RECORDS FOR THE TASK: Begin

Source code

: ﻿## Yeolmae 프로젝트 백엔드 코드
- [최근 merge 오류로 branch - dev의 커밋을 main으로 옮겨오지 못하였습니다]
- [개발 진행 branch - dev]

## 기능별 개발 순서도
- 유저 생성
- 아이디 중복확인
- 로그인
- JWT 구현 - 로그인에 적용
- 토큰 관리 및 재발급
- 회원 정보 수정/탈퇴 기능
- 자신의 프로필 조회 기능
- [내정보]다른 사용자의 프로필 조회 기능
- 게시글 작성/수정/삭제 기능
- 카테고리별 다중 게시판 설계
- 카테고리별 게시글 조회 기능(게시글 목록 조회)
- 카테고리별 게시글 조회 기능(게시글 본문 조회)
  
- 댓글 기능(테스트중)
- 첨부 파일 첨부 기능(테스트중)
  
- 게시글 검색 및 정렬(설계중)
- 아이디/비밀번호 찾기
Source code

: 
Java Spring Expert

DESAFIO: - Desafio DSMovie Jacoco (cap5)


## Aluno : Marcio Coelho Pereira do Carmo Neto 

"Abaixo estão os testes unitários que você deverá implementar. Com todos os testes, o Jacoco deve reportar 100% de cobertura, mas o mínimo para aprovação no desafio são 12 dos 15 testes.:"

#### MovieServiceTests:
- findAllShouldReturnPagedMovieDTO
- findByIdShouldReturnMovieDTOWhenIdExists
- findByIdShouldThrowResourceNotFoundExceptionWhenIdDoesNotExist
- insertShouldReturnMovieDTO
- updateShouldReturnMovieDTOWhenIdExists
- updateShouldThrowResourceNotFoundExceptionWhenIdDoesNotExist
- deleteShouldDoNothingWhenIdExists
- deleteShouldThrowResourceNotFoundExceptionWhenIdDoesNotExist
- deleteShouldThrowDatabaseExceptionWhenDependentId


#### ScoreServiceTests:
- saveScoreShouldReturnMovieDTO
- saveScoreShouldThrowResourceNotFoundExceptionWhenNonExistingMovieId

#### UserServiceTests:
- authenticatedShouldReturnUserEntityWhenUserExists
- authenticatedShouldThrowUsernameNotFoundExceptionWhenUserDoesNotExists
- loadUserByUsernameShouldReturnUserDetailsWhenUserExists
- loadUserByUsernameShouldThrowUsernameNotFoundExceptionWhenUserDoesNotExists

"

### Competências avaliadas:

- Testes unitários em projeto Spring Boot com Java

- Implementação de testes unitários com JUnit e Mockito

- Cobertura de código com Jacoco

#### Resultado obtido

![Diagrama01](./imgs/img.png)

RECORDS FOR THE TASK: End

◆ **PROBLEM REQUIREMENTS**
Would you retype the lines above from the one with "- 토큰 관리 및 재발급" down to the one with "- updateShouldReturnMovieDTOWhenIdExists", word for word, both ends included and no other lines?

◆ **TASK ANSWER**
- 토큰 관리 및 재발급
- 회원 정보 수정/탈퇴 기능
- 자신의 프로필 조회 기능
- [내정보]다른 사용자의 프로필 조회 기능
- 게시글 작성/수정/삭제 기능
- 카테고리별 다중 게시판 설계
- 카테고리별 게시글 조회 기능(게시글 목록 조회)
- 카테고리별 게시글 조회 기능(게시글 본문 조회)
  
- 댓글 기능(테스트중)
- 첨부 파일 첨부 기능(테스트중)
  
- 게시글 검색 및 정렬(설계중)
- 아이디/비밀번호 찾기
Source code

: 
Java Spring Expert

DESAFIO: - Desafio DSMovie Jacoco (cap5)


## Aluno : Marcio Coelho Pereira do Carmo Neto 

"Abaixo estão os testes unitários que você deverá implementar. Com todos os testes, o Jacoco deve reportar 100% de cobertura, mas o mínimo para aprovação no desafio são 12 dos 15 testes.:"

#### MovieServiceTests:
- findAllShouldReturnPagedMovieDTO
- findByIdShouldReturnMovieDTOWhenIdExists
- findByIdShouldThrowResourceNotFoundExceptionWhenIdDoesNotExist
- insertShouldReturnMovieDTO
- updateShouldReturnMovieDTOWhenIdExists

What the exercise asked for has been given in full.